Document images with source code
=======
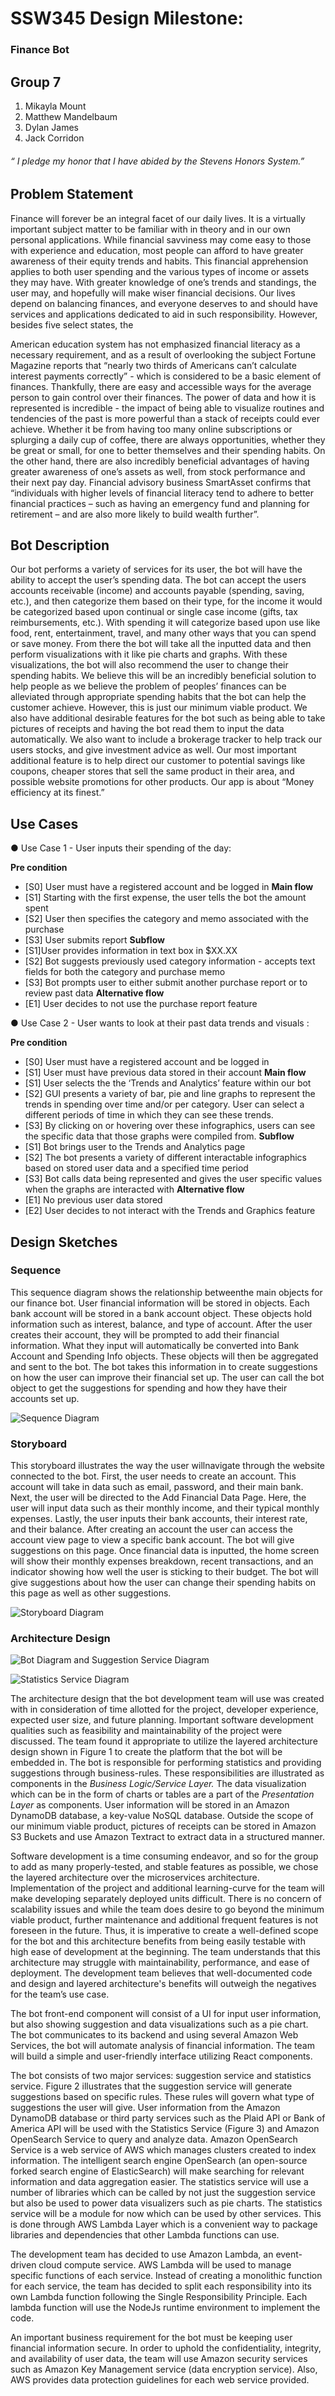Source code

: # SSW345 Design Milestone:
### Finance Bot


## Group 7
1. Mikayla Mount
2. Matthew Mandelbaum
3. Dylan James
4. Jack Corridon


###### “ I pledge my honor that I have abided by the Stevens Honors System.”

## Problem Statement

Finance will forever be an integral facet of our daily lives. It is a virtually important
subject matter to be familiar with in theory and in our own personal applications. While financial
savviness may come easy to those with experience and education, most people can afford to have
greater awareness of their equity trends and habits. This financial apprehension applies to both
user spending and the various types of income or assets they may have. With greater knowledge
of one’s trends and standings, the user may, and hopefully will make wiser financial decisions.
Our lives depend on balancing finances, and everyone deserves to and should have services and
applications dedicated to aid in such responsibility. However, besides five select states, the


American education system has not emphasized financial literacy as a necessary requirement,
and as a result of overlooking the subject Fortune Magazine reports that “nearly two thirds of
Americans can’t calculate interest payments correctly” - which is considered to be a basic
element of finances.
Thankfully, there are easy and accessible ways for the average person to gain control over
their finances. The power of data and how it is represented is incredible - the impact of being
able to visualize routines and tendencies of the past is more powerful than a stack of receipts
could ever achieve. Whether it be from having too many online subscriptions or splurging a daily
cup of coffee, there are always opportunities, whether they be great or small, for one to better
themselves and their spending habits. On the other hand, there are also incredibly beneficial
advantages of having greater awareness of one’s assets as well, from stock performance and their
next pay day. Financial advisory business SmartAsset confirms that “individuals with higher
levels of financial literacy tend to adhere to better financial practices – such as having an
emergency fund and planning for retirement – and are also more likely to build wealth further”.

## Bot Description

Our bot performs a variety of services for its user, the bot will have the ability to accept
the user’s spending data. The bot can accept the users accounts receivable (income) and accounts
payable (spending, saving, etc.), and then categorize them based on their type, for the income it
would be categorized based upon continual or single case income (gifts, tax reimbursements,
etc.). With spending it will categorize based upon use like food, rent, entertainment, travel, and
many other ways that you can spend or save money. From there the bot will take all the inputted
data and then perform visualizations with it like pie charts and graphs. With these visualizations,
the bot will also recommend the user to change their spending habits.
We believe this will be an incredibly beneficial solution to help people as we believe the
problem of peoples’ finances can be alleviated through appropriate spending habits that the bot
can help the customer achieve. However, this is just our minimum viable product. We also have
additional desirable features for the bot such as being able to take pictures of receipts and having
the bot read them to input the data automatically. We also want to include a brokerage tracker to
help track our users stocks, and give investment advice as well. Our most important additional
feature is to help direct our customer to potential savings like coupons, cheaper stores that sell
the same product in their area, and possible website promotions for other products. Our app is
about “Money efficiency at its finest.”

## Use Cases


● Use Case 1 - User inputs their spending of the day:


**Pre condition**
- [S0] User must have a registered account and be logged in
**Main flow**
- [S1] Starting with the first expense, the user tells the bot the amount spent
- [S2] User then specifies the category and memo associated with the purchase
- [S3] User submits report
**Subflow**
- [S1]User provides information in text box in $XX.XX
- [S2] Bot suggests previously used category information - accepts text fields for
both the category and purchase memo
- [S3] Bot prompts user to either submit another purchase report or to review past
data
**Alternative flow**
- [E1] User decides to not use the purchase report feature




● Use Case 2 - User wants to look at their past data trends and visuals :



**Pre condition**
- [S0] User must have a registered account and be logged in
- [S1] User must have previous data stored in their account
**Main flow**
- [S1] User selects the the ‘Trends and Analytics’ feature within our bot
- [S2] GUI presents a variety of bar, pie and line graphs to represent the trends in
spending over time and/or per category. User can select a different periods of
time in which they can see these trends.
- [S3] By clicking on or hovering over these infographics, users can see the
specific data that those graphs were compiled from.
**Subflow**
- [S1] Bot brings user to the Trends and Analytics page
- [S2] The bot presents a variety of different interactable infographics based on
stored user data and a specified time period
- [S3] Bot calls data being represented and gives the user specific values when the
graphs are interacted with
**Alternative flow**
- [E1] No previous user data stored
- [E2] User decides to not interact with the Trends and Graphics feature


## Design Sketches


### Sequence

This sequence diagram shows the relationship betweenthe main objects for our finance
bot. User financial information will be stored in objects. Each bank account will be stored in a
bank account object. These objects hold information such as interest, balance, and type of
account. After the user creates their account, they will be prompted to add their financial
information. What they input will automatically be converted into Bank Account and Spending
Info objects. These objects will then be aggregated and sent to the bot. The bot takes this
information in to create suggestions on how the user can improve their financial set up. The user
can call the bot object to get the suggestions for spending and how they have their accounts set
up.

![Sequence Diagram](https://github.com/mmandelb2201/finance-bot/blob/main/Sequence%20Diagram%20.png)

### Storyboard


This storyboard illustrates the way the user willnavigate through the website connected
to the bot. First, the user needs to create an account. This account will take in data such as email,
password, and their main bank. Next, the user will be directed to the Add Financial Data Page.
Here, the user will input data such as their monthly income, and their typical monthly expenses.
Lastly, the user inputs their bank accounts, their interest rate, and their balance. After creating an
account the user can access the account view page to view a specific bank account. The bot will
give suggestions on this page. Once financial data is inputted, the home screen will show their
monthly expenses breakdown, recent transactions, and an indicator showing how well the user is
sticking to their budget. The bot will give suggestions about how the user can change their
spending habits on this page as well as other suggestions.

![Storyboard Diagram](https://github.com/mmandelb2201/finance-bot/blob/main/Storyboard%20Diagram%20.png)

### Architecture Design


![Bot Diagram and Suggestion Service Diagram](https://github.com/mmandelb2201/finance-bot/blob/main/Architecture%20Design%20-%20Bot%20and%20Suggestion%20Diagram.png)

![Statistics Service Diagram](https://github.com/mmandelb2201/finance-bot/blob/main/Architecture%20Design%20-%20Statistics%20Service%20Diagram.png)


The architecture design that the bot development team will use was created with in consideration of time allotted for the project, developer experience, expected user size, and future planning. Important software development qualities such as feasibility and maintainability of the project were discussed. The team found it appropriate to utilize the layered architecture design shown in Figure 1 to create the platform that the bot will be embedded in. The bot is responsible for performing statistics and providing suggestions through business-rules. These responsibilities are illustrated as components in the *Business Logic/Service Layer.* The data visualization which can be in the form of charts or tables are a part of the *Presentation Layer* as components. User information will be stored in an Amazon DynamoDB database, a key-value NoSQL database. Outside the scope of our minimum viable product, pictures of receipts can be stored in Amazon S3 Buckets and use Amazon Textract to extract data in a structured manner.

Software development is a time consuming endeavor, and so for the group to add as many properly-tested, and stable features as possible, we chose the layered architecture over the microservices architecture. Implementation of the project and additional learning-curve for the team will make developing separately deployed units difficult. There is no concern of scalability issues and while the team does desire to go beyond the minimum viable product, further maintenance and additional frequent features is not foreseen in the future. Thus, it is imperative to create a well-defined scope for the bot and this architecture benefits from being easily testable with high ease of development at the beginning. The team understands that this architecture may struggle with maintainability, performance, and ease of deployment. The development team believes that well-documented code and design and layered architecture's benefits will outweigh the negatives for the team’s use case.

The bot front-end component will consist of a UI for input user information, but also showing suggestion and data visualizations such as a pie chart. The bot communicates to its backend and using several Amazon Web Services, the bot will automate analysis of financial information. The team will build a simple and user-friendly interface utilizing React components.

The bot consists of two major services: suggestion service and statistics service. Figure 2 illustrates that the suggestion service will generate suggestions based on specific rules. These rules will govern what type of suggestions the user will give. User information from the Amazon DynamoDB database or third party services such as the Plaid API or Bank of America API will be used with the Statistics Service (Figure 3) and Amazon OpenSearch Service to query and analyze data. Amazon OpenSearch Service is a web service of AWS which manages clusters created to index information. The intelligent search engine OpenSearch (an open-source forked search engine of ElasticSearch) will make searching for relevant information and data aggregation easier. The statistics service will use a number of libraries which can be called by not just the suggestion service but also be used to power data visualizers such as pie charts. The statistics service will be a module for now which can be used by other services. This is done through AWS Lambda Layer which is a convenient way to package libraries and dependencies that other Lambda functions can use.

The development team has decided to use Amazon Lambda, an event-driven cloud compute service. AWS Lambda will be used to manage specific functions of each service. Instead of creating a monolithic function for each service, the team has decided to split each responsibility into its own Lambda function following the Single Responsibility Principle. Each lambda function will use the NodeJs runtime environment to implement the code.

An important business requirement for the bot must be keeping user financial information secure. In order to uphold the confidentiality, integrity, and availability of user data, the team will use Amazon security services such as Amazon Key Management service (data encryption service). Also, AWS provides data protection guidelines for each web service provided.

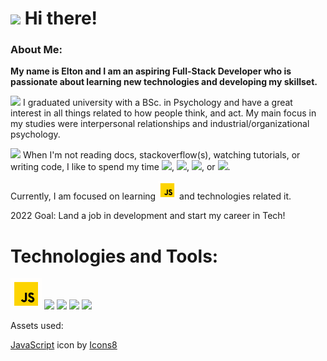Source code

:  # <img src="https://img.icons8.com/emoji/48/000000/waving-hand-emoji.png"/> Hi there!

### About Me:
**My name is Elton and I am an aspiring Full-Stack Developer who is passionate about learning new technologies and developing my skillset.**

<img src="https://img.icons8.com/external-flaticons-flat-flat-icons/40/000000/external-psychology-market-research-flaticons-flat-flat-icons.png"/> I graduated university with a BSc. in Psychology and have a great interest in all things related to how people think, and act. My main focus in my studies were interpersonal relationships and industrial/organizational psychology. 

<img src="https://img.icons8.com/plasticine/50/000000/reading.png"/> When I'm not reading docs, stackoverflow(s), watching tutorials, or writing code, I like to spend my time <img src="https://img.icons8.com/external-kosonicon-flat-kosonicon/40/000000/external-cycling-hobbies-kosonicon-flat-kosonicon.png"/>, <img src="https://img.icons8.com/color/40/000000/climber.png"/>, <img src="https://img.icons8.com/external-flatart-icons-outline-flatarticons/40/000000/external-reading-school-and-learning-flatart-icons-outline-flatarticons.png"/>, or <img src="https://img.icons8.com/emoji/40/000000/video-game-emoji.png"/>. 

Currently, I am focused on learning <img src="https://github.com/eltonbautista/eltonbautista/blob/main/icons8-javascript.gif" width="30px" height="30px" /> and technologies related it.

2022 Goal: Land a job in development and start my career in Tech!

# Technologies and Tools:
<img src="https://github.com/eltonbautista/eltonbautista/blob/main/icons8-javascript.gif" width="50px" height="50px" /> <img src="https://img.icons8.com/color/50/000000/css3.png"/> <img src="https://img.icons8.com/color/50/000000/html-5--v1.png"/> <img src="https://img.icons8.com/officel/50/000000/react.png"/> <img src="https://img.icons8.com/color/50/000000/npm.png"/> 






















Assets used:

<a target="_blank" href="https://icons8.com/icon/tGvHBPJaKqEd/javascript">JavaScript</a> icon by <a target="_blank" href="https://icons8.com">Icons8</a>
=======
◆ **Required action**
Starting at the line that contains "information in to" and stopping after the line that contains "spending habits on", write out every line exactly as it appears above, and no other line.

◆ **Written response**
information in to create suggestions on how the user can improve their financial set up. The user
can call the bot object to get the suggestions for spending and how they have their accounts set
up.

![Sequence Diagram](https://github.com/mmandelb2201/finance-bot/blob/main/Sequence%20Diagram%20.png)

### Storyboard


This storyboard illustrates the way the user willnavigate through the website connected
to the bot. First, the user needs to create an account. This account will take in data such as email,
password, and their main bank. Next, the user will be directed to the Add Financial Data Page.
Here, the user will input data such as their monthly income, and their typical monthly expenses.
Lastly, the user inputs their bank accounts, their interest rate, and their balance. After creating an
account the user can access the account view page to view a specific bank account. The bot will
give suggestions on this page. Once financial data is inputted, the home screen will show their
monthly expenses breakdown, recent transactions, and an indicator showing how well the user is
sticking to their budget. The bot will give suggestions about how the user can change their
spending habits on this page as well as other suggestions.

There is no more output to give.